Readers weigh in about Syria

August 31, 2016

Ashley Smith's article "Anti-imperialism and the Syrian Revolution" produced a lot of commentary around the internet, both positive and critical, including a number of submissions to our Readers' Views section. Here, we publish a selection of those Views. We invite our readers to respond in turn and continue the discussion.

Opposing the creation of a U.S. pawn

I AGREE with a lot of your analysis--the struggle of the Syrian people to put in place a new government deserves support. The U.S. antiwar, anti-imperialist movement should have supported those efforts from the beginning.

The problem now is it has become a U.S.-Russia conflict--strange, because at some times, the two work together as well as are in conflict.

The U.S. would be very happy to see Assad go and the Syrian state apparatus remain under a new dictator predisposed to the United States. U.S. domination of the region is the goal. It is this hegemony that anti-imperialists and antiwar activists oppose.

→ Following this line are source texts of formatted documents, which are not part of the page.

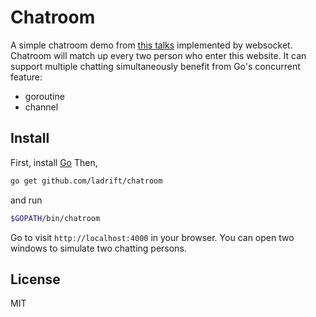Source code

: # Chatroom
A simple chatroom demo from [this talks](https://talks.golang.org/2012/chat.slide) implemented by websocket.
Chatroom will match up every two person who enter this website.
It can support multiple chatting simultaneously benefit from Go's concurrent feature:
- goroutine
- channel

## Install
First, install [Go](https://golang.org/)
Then,
```bash
go get github.com/ladrift/chatroom
```
and run
```bash
$GOPATH/bin/chatroom
```
Go to visit `http://localhost:4000` in your browser.
You can open two windows to simulate two chatting persons.

## License
MIT
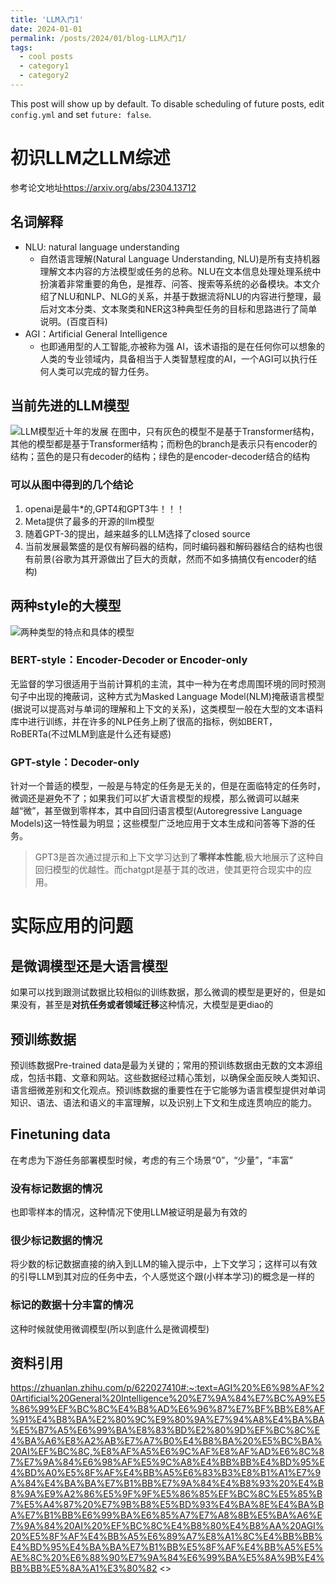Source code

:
 ```yaml
---
title: 'LLM入门1'
date: 2024-01-01
permalink: /posts/2024/01/blog-LLM入门1/
tags:
  - cool posts
  - category1
  - category2
---
```


This post will show up by default. To disable scheduling of future posts, edit `config.yml` and set `future: false`. 

# 初识LLM之LLM综述
参考论文地址<https://arxiv.org/abs/2304.13712>
## 名词解释
* NLU: natural language understanding
    * 自然语言理解(Natural Language Understanding, NLU)是所有支持机器理解文本内容的方法模型或任务的总称。NLU在文本信息处理处理系统中扮演着非常重要的角色，是推荐、问答、搜索等系统的必备模块。本文介绍了NLU和NLP、NLG的关系，并基于数据流将NLU的内容进行整理，最后对文本分类、文本聚类和NER这3种典型任务的目标和思路进行了简单说明。(百度百科)
* AGI：Artificial General Intelligence 
    * 也即通用型的人工智能,亦被称为强 AI，该术语指的是在任何你可以想象的人类的专业领域内，具备相当于人类智慧程度的AI，一个AGI可以执行任何人类可以完成的智力任务。  
## 当前先进的LLM模型
![LLM模型近十年的发展](/image/blog/bolg1/LLM模型近十年的发展.png)
在图中，只有灰色的模型不是基于Transformer结构，其他的模型都是基于Transformer结构；而粉色的branch是表示只有encoder的结构；蓝色的是只有decoder的结构；绿色的是encoder-decoder结合的结构

### 可以从图中得到的几个结论
1. openai是最牛*的,GPT4和GPT3牛！！！
2. Meta提供了最多的开源的llm模型
3. 随着GPT-3的提出，越来越多的LLM选择了closed source
4. 当前发展最繁盛的是仅有解码器的结构，同时编码器和解码器结合的结构也很有前景(谷歌为其开源做出了巨大的贡献，然而不如多搞搞仅有encoder的结构)
## 两种style的大模型
![两种类型的特点和具体的模型](/image/blog/bolg1/两种类型的特点和具体的模型.png)
### BERT-style：Encoder-Decoder or Encoder-only
无监督的学习很适用于当前计算机的主流，其中一种为在考虑周围环境的同时预测句子中出现的掩蔽词，这种方式为Masked Language Model(NLM)掩蔽语言模型(据说可以提高对与单词的理解和上下文的关系)，这类模型一般在大型的文本语料库中进行训练，并在许多的NLP任务上刷了很高的指标，例如BERT，RoBERTa(不过MLM到底是什么还有疑惑)
### GPT-style：Decoder-only
针对一个普适的模型，一般是与特定的任务是无关的，但是在面临特定的任务时，微调还是避免不了；如果我们可以扩大语言模型的规模，那么微调可以越来越“微”，甚至做到零样本，其中自回归语言模型(Autoregressive Language Models)这一特性最为明显；这些模型广泛地应用于文本生成和问答等下游的任务。

> GPT3是首次通过提示和上下文学习达到了**零样本性能**,极大地展示了这种自回归模型的优越性。而chatgpt是基于其的改进，使其更符合现实中的应用。
# 实际应用的问题
## 是微调模型还是大语言模型
如果可以找到跟测试数据比较相似的训练数据，那么微调的模型是更好的，但是如果没有，甚至是**对抗任务或者领域迁移**这种情况，大模型是更diao的
## 预训练数据
预训练数据Pre-trained data是最为关键的；常用的预训练数据由无数的文本源组成，包括书籍、文章和网站。这些数据经过精心策划，以确保全面反映人类知识、语言细微差别和文化观点。预训练数据的重要性在于它能够为语言模型提供对单词知识、语法、语法和语义的丰富理解，以及识别上下文和生成连贯响应的能力。
## Finetuning data
在考虑为下游任务部署模型时候，考虑的有三个场景“0”，“少量”，“丰富”
### 没有标记数据的情况
也即零样本的情况，这种情况下使用LLM被证明是最为有效的
### 很少标记数据的情况
将少数的标记数据直接的纳入到LLM的输入提示中，上下文学习；这样可以有效的引导LLM到其对应的任务中去，个人感觉这个跟(小样本学习)的概念是一样的
### 标记的数据十分丰富的情况
这种时候就使用微调模型(所以到底什么是微调模型)

## 资料引用
<https://zhuanlan.zhihu.com/p/622027410#:~:text=AGI%20%E6%98%AF%20Artificial%20General%20Intelligence%20%E7%9A%84%E7%BC%A9%E5%86%99%EF%BC%8C%E4%B8%AD%E6%96%87%E7%BF%BB%E8%AF%91%E4%B8%BA%E2%80%9C%E9%80%9A%E7%94%A8%E4%BA%BA%E5%B7%A5%E6%99%BA%E8%83%BD%E2%80%9D%EF%BC%8C%E4%BA%A6%E8%A2%AB%E7%A7%B0%E4%B8%BA%20%E5%BC%BA%20AI%EF%BC%8C,%E8%AF%A5%E6%9C%AF%E8%AF%AD%E6%8C%87%E7%9A%84%E6%98%AF%E5%9C%A8%E4%BB%BB%E4%BD%95%E4%BD%A0%E5%8F%AF%E4%BB%A5%E6%83%B3%E8%B1%A1%E7%9A%84%E4%BA%BA%E7%B1%BB%E7%9A%84%E4%B8%93%20%E4%B8%9A%E9%A2%86%E5%9F%9F%E5%86%85%EF%BC%8C%E5%85%B7%E5%A4%87%20%E7%9B%B8%E5%BD%93%E4%BA%8E%E4%BA%BA%E7%B1%BB%E6%99%BA%E6%85%A7%E7%A8%8B%E5%BA%A6%E7%9A%84%20AI%20%EF%BC%8C%E4%B8%80%E4%B8%AA%20AGI%20%E5%8F%AF%E4%BB%A5%E6%89%A7%E8%A1%8C%E4%BB%BB%E4%BD%95%E4%BA%BA%E7%B1%BB%E5%8F%AF%E4%BB%A5%E5%AE%8C%20%E6%88%90%E7%9A%84%E6%99%BA%E5%8A%9B%E4%BB%BB%E5%8A%A1%E3%80%82>
<>

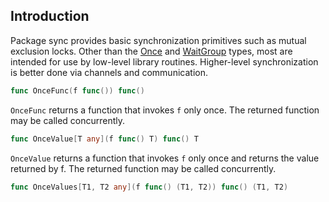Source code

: ## Introduction

Package sync provides basic synchronization primitives such as mutual exclusion locks. Other than the [Once](https://pkg.go.dev/sync#Once) and [WaitGroup](https://pkg.go.dev/sync#WaitGroup) types, most are intended for use by low-level library routines. Higher-level synchronization is better done via channels and communication.

```go
func OnceFunc(f func()) func()
```

`OnceFunc` returns a function that invokes `f` only once. The returned function may be called concurrently.

```go
func OnceValue[T any](f func() T) func() T
```

`OnceValue` returns a function that invokes `f` only once and returns the value returned by f. The returned function may be called concurrently.

```go
func OnceValues[T1, T2 any](f func() (T1, T2)) func() (T1, T2)
```
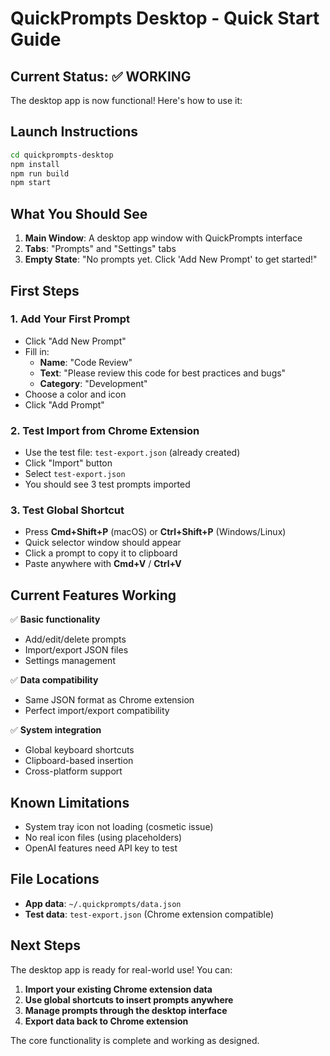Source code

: # QuickPrompts Desktop - Quick Start Guide

## Current Status: ✅ **WORKING**

The desktop app is now functional! Here's how to use it:

## Launch Instructions

```bash
cd quickprompts-desktop
npm install
npm run build
npm start
```

## What You Should See

1. **Main Window**: A desktop app window with QuickPrompts interface
2. **Tabs**: "Prompts" and "Settings" tabs
3. **Empty State**: "No prompts yet. Click 'Add New Prompt' to get started!"

## First Steps

### 1. Add Your First Prompt
- Click "Add New Prompt"
- Fill in:
  - **Name**: "Code Review"
  - **Text**: "Please review this code for best practices and bugs"
  - **Category**: "Development"
- Choose a color and icon
- Click "Add Prompt"

### 2. Test Import from Chrome Extension
- Use the test file: `test-export.json` (already created)
- Click "Import" button
- Select `test-export.json`
- You should see 3 test prompts imported

### 3. Test Global Shortcut
- Press **Cmd+Shift+P** (macOS) or **Ctrl+Shift+P** (Windows/Linux)
- Quick selector window should appear
- Click a prompt to copy it to clipboard
- Paste anywhere with **Cmd+V** / **Ctrl+V**

## Current Features Working

✅ **Basic functionality**
- Add/edit/delete prompts
- Import/export JSON files
- Settings management

✅ **Data compatibility**
- Same JSON format as Chrome extension
- Perfect import/export compatibility

✅ **System integration**
- Global keyboard shortcuts
- Clipboard-based insertion
- Cross-platform support

## Known Limitations

- System tray icon not loading (cosmetic issue)
- No real icon files (using placeholders)
- OpenAI features need API key to test

## File Locations

- **App data**: `~/.quickprompts/data.json`
- **Test data**: `test-export.json` (Chrome extension compatible)

## Next Steps

The desktop app is ready for real-world use! You can:

1. **Import your existing Chrome extension data**
2. **Use global shortcuts to insert prompts anywhere**
3. **Manage prompts through the desktop interface**
4. **Export data back to Chrome extension**

The core functionality is complete and working as designed.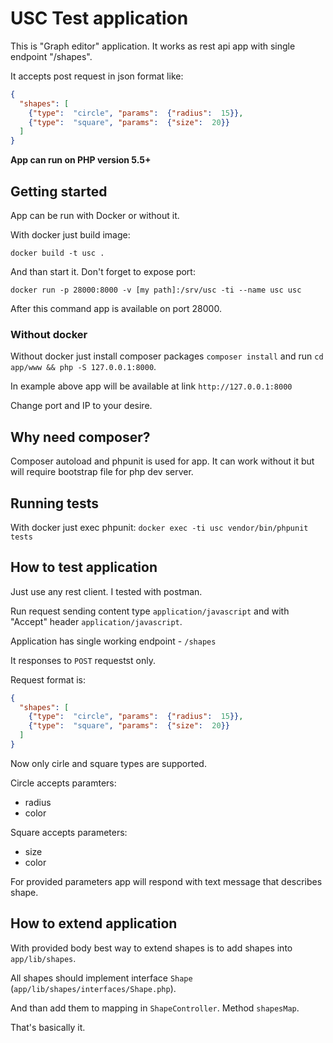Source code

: # USC Test application

This is "Graph editor" application. It works as rest api app with single endpoint
"/shapes".

It accepts post request in json format like:

```json
{
  "shapes": [
    {"type":  "circle", "params":  {"radius":  15}},
    {"type":  "square", "params":  {"size":  20}}
  ]
}
```

**App can run on PHP version 5.5+**

## Getting started

App can be run with Docker or without it.

With docker just build image:

`docker build -t usc .`

And than start it. Don't forget to expose port:

`docker run -p 28000:8000 -v [my path]:/srv/usc -ti --name usc usc`

After this command app is available on port 28000.

### Without docker

Without docker just install composer packages `composer install` 
and run `cd app/www && php -S 127.0.0.1:8000`.

In example above app will be available at link `http://127.0.0.1:8000`

Change port and IP to your desire.

## Why need composer?

Composer autoload and phpunit is used for app. It can work without it but will require
bootstrap file for php dev server.

## Running tests

With docker just exec phpunit:
`docker exec -ti usc vendor/bin/phpunit tests`

## How to test application

Just use any rest client. I tested with postman.

Run request sending content type `application/javascript` and with "Accept" header
`application/javascript`.

Application has single working endpoint - `/shapes`

It responses to `POST` requestst only.

Request format is:

```json
{
  "shapes": [
    {"type":  "circle", "params":  {"radius":  15}},
    {"type":  "square", "params":  {"size":  20}}
  ]
}
```

Now only cirle and square types are supported.

Circle accepts paramters:

* radius
* color

Square accepts parameters:

* size
* color

For provided parameters app will respond with text message that describes shape.

## How to extend application

With provided body best way to extend shapes is to add shapes into `app/lib/shapes`.

All shapes should implement interface `Shape` (`app/lib/shapes/interfaces/Shape.php`).

And than add them to mapping in `ShapeController`. Method `shapesMap`.

That's basically it.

That is the confusion: Yes to the people's struggle to end a dictatorship and create a new government; no to U.S. militarism being used to put in place a government that becomes a U.S. pawn.
Kevin Zeese, Baltimore

Downplaying differences between the U.S. and Russia

IT CAN'T be denied that Assad and his father before him are not figures to be admired and held aloft as icons of altruism, and I haven't personally seen so-called leftists engaged in Assad's defense. However, the role of the U.S. and its non-governmental organizations in turning popular native dissatisfaction with Assad into a full-blown, international proxy war can't simply be ignored, and that's exactly what this article does.

Image from SocialistWorker.org

I firmly believe that if dictatorships are destroyed and replaced with governance more amenable to sustainable living, it must come from the people of that country, not from outside. Syria was slated for regime change long before anti-Assad protests began to make headlines in the news, and this author ignores that fact as well. It is not up to the U.S. to decide who rules someone else's country, yet this is what the U.S. has done consistently for most of its existence.

To call the U.S. imperialist would be correct, but to equate Russia or China with the U.S. in this regard is frankly childish. If China and Russia had spent the last 15 years invading and laying waste to country after country, I'd probably agree with you that they are as "imperialist" as the U.S.

I was frankly shocked to see this article appear on Counterpunch and even more shocked to see that it originated on a site calling itself Socialist Worker because it reads like something lifted verbatim from some right-wing publication like the National Review--or maybe I'm one the "confused" leftists you're referring to. But I don't think so.
Christopher Freeman, Charlotte, North Carolina

An exception on the left on Syria

THANK YOU very much for posting Ashley Smith's excellent essay on Syria and for being an honorable exception among an otherwise clueless and downright atrocious left on this topic.
Sunil Sharma, former editor of DissidentVoice.org, from the internet

The problem with the U.S. left on Syria

SORRY, ONLY the Syrian people get to decide whether Assad stays or goes, not us, nor the International Socialist Organization (ISO), in my opinion.

This is indeed a crucial test for the left, to see whether we can be duped into supporting the CIA, as we were in Serbia. Do you in the ISO feel the rest of the left is failing the Syrian people?

Maybe, and I know it's hard for my compatriots to accept, the problem isn't the rest of the left, but the U.S. left. One need not support Assad to leave his fate in the hands of his people. "Assad must go!" is the mantra not of the left, but of the Western imperialists.

I'm sorry to see the ISO falling into the same trap as the Marxist-Humanists on this: It will not help your credibility outside the U.S., except among Assad's enemies, some of which you would want nothing whatsoever to do with.

Only a negotiated end to the Syrian civil war will end it in any way other than what happened to Iraq, Libya, etc.--and the Russian support of Assad makes the latter quite impossible. Welcome to World War III.
Matt Owen, from the internet

Debating the U.S. role in Syria's revolution

I'M NOT disagreeing with what you're saying about the left misaligning itself with the Assad regime instead of the popular struggle of the Syrian people, but I am wondering if it is possible to flat-out reject the idea that the United States had a hand in the Islamist tint that the revolution has taken.

As you said, Assad himself has released hundreds of jihadists, and this seems like a reasonable method for international interests to take in order to gain sympathy for the state and against the revolution.

Great article, just a thought I had!